WARWICK ARTS CENTRE "MANGO TANGO" QUINTET REVIEW

OXFORD TIMES LIVE REVIEW FEB 2005

Andrea Vicari
Jazz UK magazine February/March 2008
A conventional-enough quintet of trumpet, saxophone and rhythm section, but it would be a great injustice to regard Andrea Vicari's new CD as a routine jazz exercise. For one thing, there are ten earcatching original pieces by the leader, ably interpreted by a fine band. For another, Andrea Vicari's own playing is a constant delight - intense, probing, and generating a seemingly endless succession of ideas. The stylistic contrast between Steve Waterman's trumpet and Pete Wareham's sax playing is also productive, with the former delivering strong, fluent solos in a predominantly hard-hop idiom, while the latter (as listeners to Acoustic Ladyland would expect) tends to explore the harmonic 'outside', as on the lively 'So Bigtime'. Then again, the very next track, 'Counting Minutes', is a gentle, reflective piece. This is primarily a vehicle for Andrea Vicari's thoughtful piano playing, but the track also provides a chance for bassist Dorian Lockett and drummer James Maddren to display their empathy with the leader's ideas. An absorbing CD - the sort you'll keep going back to. PM
 
Andy Robson JazzWise magazine December 2007
Mango Tango 33 Records 33.JAZZ163
Andrea Vicarl (Pt, Steve Waterman (t), Pete Wareham (sax), Dorian Lockett (b) James Maddren (d)

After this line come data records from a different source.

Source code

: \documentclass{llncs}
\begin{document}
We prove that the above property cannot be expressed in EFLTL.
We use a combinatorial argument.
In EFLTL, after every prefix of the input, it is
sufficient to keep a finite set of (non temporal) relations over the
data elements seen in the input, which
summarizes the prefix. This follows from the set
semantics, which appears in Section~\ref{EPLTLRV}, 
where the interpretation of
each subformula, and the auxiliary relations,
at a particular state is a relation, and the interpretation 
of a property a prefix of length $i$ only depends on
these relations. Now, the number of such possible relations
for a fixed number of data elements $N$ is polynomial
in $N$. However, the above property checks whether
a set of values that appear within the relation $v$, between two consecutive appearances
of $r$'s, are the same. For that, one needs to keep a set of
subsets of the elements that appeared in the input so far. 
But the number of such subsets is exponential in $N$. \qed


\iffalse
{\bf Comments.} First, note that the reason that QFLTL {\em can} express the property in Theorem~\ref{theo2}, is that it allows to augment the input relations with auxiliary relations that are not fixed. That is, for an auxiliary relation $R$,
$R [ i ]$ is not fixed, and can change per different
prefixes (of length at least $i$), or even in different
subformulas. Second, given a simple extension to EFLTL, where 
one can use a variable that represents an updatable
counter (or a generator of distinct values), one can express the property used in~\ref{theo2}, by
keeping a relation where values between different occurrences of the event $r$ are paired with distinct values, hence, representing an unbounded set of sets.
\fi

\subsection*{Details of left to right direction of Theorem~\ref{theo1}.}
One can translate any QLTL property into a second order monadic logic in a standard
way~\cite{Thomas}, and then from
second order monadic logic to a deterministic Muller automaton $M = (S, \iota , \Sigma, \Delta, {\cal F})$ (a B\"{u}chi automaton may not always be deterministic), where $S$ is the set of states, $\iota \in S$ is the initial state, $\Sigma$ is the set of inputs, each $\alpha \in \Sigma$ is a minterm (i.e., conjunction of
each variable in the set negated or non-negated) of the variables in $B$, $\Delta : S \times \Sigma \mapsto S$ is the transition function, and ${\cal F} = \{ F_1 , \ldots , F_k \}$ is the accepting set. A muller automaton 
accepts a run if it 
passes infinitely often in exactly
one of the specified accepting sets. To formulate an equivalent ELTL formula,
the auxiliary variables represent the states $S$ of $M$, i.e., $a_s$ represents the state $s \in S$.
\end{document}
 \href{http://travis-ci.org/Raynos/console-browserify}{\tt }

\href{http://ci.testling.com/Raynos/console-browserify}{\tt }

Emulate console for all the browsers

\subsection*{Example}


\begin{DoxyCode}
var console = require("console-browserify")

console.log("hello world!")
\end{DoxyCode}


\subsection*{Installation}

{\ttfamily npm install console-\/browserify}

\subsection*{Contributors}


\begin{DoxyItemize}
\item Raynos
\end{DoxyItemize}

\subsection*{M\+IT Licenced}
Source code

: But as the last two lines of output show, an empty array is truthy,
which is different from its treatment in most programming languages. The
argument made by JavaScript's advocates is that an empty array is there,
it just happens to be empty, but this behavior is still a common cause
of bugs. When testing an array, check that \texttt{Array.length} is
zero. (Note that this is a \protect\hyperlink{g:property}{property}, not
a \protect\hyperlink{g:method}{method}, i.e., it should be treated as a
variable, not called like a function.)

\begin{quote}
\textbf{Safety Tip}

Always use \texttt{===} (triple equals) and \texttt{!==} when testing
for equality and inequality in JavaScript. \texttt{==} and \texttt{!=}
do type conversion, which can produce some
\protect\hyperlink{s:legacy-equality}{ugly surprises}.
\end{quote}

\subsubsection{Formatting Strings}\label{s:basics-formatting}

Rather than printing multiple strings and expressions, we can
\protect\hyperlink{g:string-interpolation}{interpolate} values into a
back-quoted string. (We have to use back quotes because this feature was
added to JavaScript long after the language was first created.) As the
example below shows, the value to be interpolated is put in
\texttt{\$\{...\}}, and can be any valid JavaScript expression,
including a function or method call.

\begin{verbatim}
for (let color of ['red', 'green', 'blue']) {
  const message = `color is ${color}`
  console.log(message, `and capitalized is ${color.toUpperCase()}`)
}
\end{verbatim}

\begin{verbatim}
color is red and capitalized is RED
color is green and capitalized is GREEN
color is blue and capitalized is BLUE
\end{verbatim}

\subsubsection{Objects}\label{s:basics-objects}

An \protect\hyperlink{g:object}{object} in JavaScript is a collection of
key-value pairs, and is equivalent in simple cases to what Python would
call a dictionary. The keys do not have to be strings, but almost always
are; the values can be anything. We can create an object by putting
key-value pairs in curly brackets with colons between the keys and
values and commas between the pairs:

Vicari may have prioritised teaching and motherhood over recording of late, but her absence from the studios hasn't cramped her writing or jaunty piano style. She remains, at the least, one of the most optimistic of contemporary pianists, but her writing is also rich and allusive and pushing into darker areas than that initial gloss always suggests. And this is also one intriguing band: although Vicari has worked successfully with larger outfits, this quintet has the varied voices and built in paradoxes that also reflect her eclectic writing. So Wareham's neurotic bluster is understandably well to the fore on the driving 'So Big Time', but it also has to go into some unexpected ballad territory ('Counting Minutes', 'Bavarde'), and it counterpoises neatly with Waterman's more boppish, crystal clear attack, which is prominent on 'Le Flambeur'. The rhythm section too has a tasteful mix, with young gun Maddren mixing clatter and clash with subtler splashes of colour, while Vicari's long time bassman Lockett holds it all down with a confident aplomb. The only quibble is that with such horn men sparring away, we don't have enough of Vicari's own soloing, although she stretches out on 'Counting Minutes' and lays down the catchiest of rhythms to the Latin feel of 'Café Calypso'. But best of all is the madness of the title track which threatens to tip into big time rock but never quite loses its shape.
 
Chris Parker THE VORTEX  October 10 2007
Live review of CD launch Gig 10 October 2007

Andrea Vicari has probably played more frequently at the Vortex in recent years as part of the Foundation Big Band than as a leader, so it was gratifying to hear her (Wednesday, 10) leading a sparky, responsive band through two sets of the compositions that make up her new 33 Records album, Mango Tango.

She's been providing judiciously chosen aggregations of various sizes (previous bands have included the likes of Phil Robson, Mornington Lockett and her ever-present partner, Dorian Lockett) with cheerfully accessible yet skilfully written material since the early 1990s, but this set of originals is perhaps her most accomplished yet; on this occasion, with bassist Dorian Lockett and drummer James Maddren were a perfectly balanced and tellingly contrasting front-line pairing: trumpeter Quentin Collins and tenor player Ingrid Laubrock.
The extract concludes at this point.